Regresé a casa a las once de la noche, una hora antes del cumpleaños de mi esposa. La encontré tomando vino, de un humor sombrío. Me decía cosas ácidas, corrosivas. Sin aludir al argentino, me decía que yo era un tonto que andaba regalando dinero a los pedigüeños de medio mundo, quienes se aprovechaban de mi candor. Pensé que estaba cansada, malhumorada. Pensé que el vino la había tornado mezquina. No di importancia a sus comentarios. Cené algo frugal, ella a mi lado, la mirada esquinada, y luego subí a mi habitación, mientras ella salía a pasear al perro. En ningún momento pensé que debía haberle contado a mi esposa el despacho del dinero al argentino. Sabía que eso le sentaría mal y no quería indisponerla en su cumpleaños.
A las doce en punto de la medianoche, ambos en ropa de dormir, abracé a mi esposa, la besé y le dije feliz cumpleaños. Ella estaba sospechosamente seria. Poco después, tendidos en la cama, quise besarla, acariciarla, amarla, pero ella me frenó en seco, me miró con desusada seriedad y me dijo que estaba cansada y prefería irse a dormir a su habitación. Se marchó, ofuscada. Quedé sorprendido, preocupado. Recién entonces comprendí que mi esposa estaba enojada conmigo. Recién entonces, atando cabos, imaginé que seguramente ella había visto mis mensajes al argentino, cuando yo me maquillaba, despreocupado. Esa fue mi conclusión: está molesta porque, al abrir mi tableta, al ver mis correos, mis mensajes y mis fotos, vio, muy a su pesar, que yo la había desobedecido, mandándole dinero al argentino, y que además le había mentido, o escondido la verdad, no contándole que aquello había ocurrido a sus espaldas.

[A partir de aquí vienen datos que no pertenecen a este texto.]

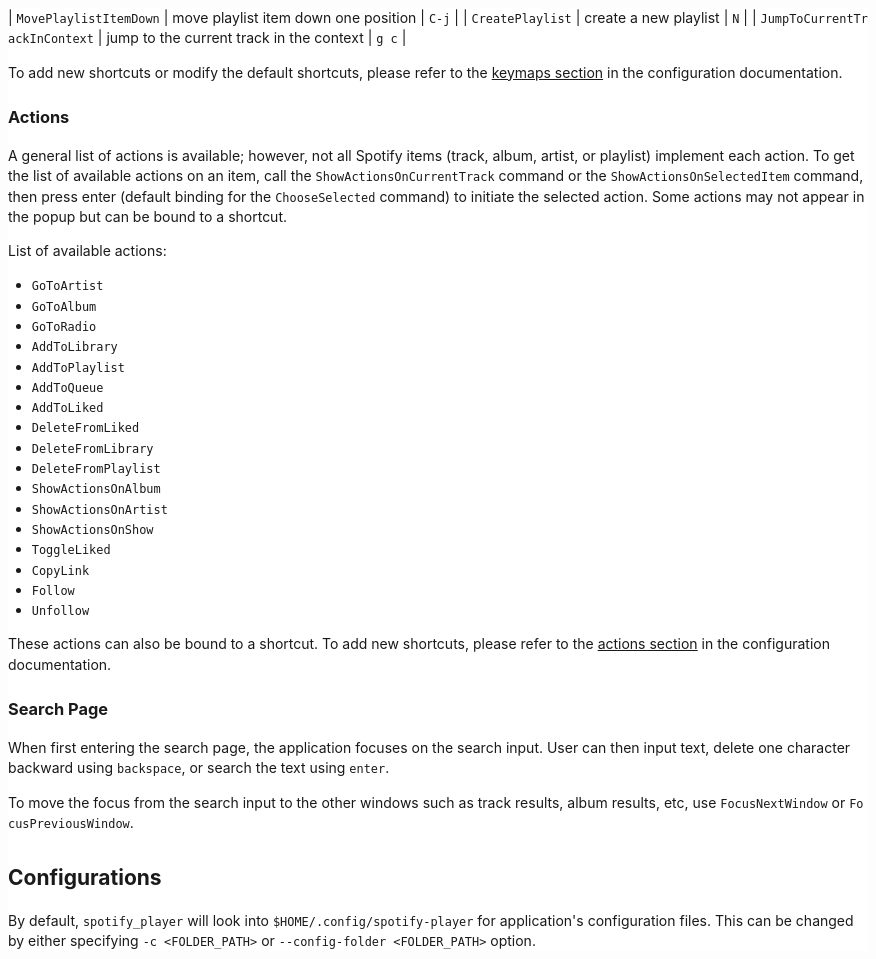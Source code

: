 | `MovePlaylistItemDown`         | move playlist item down one position                              | `C-j`              |
| `CreatePlaylist`               | create a new playlist                                             | `N`                |
| `JumpToCurrentTrackInContext`  | jump to the current track in the context                          | `g c`              |

To add new shortcuts or modify the default shortcuts, please refer to the [keymaps section](docs/config.md#keymaps) in the configuration documentation.

### Actions

A general list of actions is available; however, not all Spotify items (track, album, artist, or playlist) implement each action. To get the list of available actions on an item, call the `ShowActionsOnCurrentTrack` command or the `ShowActionsOnSelectedItem` command, then press enter (default binding for the `ChooseSelected` command) to initiate the selected action. Some actions may not appear in the popup but can be bound to a shortcut.

List of available actions:

- `GoToArtist`
- `GoToAlbum`
- `GoToRadio`
- `AddToLibrary`
- `AddToPlaylist`
- `AddToQueue`
- `AddToLiked`
- `DeleteFromLiked`
- `DeleteFromLibrary`
- `DeleteFromPlaylist`
- `ShowActionsOnAlbum`
- `ShowActionsOnArtist`
- `ShowActionsOnShow`
- `ToggleLiked`
- `CopyLink`
- `Follow`
- `Unfollow`

These actions can also be bound to a shortcut. To add new shortcuts, please refer to the [actions section](docs/config.md#actions) in the configuration documentation.

### Search Page

When first entering the search page, the application focuses on the search input. User can then input text, delete one character backward using `backspace`, or search the text using `enter`.

To move the focus from the search input to the other windows such as track results, album results, etc, use `FocusNextWindow` or `FocusPreviousWindow`.

## Configurations

By default, `spotify_player` will look into `$HOME/.config/spotify-player` for application's configuration files. This can be changed by either specifying `-c <FOLDER_PATH>` or `--config-folder <FOLDER_PATH>` option.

Al día siguiente, día de su cumpleaños, le había prometido a mi esposa que la llevaría a unas tiendas para regalarle un reloj. Por lo general, le obsequio un reloj en su aniversario. Sin embargo, ella estaba tan fría y distante que me pareció una mala idea ir a comprar el reloj. Preferí meter dinero en efectivo en un sobre, escribirle una tarjeta de felicitación y decirle feliz día, este es mi regalo, esta plata es para que compres lo que quieras. No fuimos entonces a comprar su regalo. Nos dirigimos a una cafetería, comimos algo deprisa y volvimos a casa. Luego me encerré a trabajar en mi estudio. Habían llegado flores amarillas de mi madre, siempre tan cumplida, tan atenta a los detalles, y de mis hermanos. Comprensiblemente, mi familia quiere a mi esposa más de lo que me quiere a mí mismo. Por eso no dejaban de llegar las flores y los regalos.
Hacia el final de la tarde, mi esposa entró en mi estudio, se sentó frente a mí y me dijo: tenemos que hablar. Estaba llorando levemente, y ella no es de llorar por cosas menores. Me dijo que me había notado raro desde el día anterior, como si yo estuviera escondiéndole algo. Sospeché que, al abrir mi tableta sin que yo estuviera a su lado, ella había visto mis mensajes al argentino. Por eso preferí decirle la verdad, toda la verdad, porque presentí que ella ya la sabía. Le dije que el argentino me había escrito, pidiéndome dinero, y que le había despachado quinientos dólares. Le dije: preferí no contártelo porque imaginé que, si te lo decía, te pondrías de mal humor y no quería correr el riesgo de estropearte el cumpleaños. Le pregunté, mirándola a los ojos, si, al abrir mi tableta, buscando supuestamente una foto mía, había leído mis mensajes. Lo negó con énfasis. Dijo que no había leído nada. No le creí del todo. Le pedí disculpas por no haberle contado que había mandado plata al argentino. No me pareció importante, le dije. No tenía sentido decírtelo cuando sabía que te molestarías y me regañarías, añadí. Con razón te veía tan raro, dijo ella. Y luego me criticó por dejarme manipular por el argentino, y por otras personas que me escriben pidiéndome dinero, y me rogó que no les mandase más plata a los picaflores y chupamieles de este mundo de convenencieros. Le prometí que no volvería a cometer ese error. No tenía sentido pelear con ella solo por quedar bien con el argentino.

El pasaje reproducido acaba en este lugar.